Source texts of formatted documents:
=== Begin Enclosure ===

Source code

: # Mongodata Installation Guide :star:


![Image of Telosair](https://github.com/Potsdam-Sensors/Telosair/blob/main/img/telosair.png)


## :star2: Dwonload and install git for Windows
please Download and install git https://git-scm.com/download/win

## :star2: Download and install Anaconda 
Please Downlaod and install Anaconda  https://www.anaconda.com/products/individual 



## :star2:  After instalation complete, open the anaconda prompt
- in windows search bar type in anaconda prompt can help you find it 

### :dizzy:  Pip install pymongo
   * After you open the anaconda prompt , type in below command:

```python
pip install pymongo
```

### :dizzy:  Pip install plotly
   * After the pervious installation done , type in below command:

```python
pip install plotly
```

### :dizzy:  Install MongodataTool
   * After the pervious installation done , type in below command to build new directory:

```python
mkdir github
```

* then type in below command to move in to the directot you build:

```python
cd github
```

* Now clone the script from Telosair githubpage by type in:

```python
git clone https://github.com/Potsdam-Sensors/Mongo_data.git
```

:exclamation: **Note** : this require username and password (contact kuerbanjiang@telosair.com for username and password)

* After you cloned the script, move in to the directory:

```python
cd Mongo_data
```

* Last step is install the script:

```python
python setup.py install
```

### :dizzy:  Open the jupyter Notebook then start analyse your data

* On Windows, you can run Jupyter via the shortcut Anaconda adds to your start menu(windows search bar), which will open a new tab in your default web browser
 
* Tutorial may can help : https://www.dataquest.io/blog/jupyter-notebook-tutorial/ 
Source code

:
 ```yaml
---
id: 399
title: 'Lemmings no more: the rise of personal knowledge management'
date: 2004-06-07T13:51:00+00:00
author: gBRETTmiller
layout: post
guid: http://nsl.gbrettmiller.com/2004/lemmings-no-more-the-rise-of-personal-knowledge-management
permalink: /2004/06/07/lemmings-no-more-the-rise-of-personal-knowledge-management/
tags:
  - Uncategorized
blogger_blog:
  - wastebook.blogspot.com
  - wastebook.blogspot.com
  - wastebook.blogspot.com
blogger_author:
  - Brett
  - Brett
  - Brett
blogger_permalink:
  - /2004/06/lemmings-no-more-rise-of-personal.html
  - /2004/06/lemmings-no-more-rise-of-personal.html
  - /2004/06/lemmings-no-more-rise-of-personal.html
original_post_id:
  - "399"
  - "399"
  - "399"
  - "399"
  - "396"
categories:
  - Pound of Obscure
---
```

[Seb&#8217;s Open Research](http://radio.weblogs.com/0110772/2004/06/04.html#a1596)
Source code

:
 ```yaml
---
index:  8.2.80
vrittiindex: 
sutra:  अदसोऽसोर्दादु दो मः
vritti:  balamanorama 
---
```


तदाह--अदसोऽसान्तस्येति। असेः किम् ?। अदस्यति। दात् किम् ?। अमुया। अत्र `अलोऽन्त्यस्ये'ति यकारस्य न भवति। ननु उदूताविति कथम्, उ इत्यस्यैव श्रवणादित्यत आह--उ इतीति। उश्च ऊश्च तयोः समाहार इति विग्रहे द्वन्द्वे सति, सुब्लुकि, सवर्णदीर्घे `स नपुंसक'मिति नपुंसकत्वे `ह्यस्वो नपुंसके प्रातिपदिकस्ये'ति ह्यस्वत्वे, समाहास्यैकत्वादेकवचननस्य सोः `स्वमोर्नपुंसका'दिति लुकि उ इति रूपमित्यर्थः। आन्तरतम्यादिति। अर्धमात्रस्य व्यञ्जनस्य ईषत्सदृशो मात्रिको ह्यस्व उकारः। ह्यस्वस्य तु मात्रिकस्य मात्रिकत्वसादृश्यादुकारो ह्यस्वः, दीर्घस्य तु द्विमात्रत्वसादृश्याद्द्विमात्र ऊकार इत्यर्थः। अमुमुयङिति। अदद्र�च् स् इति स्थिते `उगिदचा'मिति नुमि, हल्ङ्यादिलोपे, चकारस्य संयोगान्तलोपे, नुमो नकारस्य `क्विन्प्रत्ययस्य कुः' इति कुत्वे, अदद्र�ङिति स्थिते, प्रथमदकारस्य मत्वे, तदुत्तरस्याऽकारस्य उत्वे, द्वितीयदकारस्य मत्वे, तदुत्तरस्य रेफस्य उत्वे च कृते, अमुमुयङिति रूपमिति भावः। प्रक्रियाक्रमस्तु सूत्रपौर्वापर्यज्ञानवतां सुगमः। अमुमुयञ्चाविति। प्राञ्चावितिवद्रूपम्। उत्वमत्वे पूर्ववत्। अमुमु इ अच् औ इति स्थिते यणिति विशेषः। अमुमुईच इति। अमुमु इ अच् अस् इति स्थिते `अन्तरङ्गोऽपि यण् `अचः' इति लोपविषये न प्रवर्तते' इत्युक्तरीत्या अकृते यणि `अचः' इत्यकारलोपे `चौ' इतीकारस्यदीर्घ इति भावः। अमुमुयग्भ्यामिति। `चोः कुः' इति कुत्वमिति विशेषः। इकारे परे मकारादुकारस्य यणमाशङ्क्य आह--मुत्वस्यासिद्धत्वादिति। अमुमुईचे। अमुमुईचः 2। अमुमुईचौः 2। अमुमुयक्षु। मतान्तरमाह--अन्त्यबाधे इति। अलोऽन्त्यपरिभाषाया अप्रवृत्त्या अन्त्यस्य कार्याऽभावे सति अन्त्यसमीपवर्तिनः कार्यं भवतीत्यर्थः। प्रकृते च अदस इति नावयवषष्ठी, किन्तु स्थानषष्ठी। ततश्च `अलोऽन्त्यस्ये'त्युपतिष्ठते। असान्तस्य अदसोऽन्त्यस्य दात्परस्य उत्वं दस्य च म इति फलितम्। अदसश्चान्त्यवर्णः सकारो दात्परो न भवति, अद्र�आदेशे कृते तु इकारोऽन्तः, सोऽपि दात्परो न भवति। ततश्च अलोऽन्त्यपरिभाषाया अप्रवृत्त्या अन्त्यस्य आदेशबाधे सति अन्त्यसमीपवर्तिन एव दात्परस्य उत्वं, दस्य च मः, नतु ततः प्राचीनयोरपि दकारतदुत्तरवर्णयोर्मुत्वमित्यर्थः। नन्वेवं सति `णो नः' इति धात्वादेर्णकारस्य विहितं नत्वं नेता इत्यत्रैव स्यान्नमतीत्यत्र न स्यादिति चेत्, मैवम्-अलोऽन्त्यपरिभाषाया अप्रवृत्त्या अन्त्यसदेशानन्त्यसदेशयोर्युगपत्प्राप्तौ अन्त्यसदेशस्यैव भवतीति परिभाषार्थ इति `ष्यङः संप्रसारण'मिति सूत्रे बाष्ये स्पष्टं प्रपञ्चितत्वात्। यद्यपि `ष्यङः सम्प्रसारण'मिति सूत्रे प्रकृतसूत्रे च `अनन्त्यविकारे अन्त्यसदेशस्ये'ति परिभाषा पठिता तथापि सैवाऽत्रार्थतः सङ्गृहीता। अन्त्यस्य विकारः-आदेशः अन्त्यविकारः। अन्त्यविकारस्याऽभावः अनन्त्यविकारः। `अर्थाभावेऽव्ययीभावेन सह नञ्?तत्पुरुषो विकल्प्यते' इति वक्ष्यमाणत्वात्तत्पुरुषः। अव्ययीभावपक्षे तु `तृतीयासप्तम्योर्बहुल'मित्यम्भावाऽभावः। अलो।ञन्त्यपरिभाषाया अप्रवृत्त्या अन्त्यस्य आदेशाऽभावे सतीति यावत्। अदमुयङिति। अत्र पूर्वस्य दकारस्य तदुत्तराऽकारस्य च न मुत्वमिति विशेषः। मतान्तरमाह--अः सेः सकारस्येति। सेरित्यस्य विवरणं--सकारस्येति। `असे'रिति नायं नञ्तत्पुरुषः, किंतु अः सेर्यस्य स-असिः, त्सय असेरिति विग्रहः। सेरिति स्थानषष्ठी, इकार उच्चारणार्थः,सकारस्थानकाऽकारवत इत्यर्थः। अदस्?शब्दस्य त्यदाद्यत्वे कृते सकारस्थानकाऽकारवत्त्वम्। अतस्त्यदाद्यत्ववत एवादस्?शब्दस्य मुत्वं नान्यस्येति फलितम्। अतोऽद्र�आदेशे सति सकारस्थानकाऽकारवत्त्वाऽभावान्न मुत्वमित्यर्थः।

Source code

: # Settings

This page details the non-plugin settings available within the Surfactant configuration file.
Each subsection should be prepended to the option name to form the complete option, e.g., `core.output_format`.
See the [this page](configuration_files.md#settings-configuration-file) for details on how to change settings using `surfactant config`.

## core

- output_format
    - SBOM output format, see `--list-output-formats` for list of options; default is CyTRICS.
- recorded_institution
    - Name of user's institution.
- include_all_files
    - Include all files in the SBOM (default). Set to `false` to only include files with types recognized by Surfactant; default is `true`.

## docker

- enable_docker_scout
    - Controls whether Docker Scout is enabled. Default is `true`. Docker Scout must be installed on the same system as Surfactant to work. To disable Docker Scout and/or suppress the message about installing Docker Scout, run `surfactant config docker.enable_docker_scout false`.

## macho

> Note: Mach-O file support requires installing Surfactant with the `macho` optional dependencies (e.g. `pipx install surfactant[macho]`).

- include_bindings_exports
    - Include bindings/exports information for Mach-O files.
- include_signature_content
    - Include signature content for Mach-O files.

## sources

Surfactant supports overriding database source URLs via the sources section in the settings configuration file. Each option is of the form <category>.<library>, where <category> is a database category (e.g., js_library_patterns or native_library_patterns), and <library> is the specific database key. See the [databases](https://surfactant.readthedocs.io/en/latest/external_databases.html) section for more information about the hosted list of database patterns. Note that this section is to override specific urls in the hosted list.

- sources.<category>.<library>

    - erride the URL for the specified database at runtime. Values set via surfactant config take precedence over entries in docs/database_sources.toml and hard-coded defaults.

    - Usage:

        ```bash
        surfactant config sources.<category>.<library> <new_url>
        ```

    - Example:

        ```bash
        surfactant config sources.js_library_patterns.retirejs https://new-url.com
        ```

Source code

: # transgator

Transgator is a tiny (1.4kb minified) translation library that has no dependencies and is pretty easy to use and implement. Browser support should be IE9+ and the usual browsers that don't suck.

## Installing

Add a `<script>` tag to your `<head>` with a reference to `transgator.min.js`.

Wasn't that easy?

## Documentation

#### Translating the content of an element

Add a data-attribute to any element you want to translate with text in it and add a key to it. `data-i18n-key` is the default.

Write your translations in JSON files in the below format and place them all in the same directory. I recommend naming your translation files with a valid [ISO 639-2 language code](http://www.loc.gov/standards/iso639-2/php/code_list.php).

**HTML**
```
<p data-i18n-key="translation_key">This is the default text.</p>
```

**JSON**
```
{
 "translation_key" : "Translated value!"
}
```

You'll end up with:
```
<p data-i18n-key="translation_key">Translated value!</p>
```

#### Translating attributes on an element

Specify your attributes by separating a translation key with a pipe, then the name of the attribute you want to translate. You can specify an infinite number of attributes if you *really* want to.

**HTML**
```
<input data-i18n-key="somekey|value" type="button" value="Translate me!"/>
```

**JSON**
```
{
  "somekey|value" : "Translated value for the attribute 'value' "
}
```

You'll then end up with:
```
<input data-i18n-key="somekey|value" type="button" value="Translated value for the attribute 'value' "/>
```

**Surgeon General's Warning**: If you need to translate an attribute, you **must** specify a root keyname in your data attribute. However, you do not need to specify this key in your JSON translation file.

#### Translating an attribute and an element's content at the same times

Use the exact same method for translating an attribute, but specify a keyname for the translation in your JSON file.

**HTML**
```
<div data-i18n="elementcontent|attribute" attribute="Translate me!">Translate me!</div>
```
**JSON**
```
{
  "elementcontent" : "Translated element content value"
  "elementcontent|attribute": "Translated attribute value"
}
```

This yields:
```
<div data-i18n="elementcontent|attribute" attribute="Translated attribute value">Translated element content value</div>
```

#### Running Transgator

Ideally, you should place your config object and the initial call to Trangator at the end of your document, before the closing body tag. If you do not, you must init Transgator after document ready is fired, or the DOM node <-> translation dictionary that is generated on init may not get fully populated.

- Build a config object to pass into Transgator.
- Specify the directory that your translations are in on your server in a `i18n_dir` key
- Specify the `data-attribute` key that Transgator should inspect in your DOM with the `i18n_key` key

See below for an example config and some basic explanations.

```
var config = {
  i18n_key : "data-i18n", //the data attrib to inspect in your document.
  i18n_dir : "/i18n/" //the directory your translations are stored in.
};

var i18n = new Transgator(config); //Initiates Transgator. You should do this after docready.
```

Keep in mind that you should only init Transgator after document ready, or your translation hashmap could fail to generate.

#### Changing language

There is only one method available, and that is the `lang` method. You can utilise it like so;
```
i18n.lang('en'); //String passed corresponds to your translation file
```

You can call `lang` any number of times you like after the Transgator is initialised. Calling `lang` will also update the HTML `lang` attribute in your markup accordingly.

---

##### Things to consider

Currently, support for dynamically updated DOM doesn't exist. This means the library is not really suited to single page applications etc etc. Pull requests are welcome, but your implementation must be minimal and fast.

=== End Enclosure ===

▶ [Work order]:
All that belongs in the answer is the run of lines above from the line containing "analyse your data" through the line containing "help : https://www.dataquest.io/blog/jupyter-notebook-tutorial/", exactly as written.

▶ [Your solution]:
### :dizzy:  Open the jupyter Notebook then start analyse your data

* On Windows, you can run Jupyter via the shortcut Anaconda adds to your start menu(windows search bar), which will open a new tab in your default web browser
 
* Tutorial may can help : https://www.dataquest.io/blog/jupyter-notebook-tutorial/ 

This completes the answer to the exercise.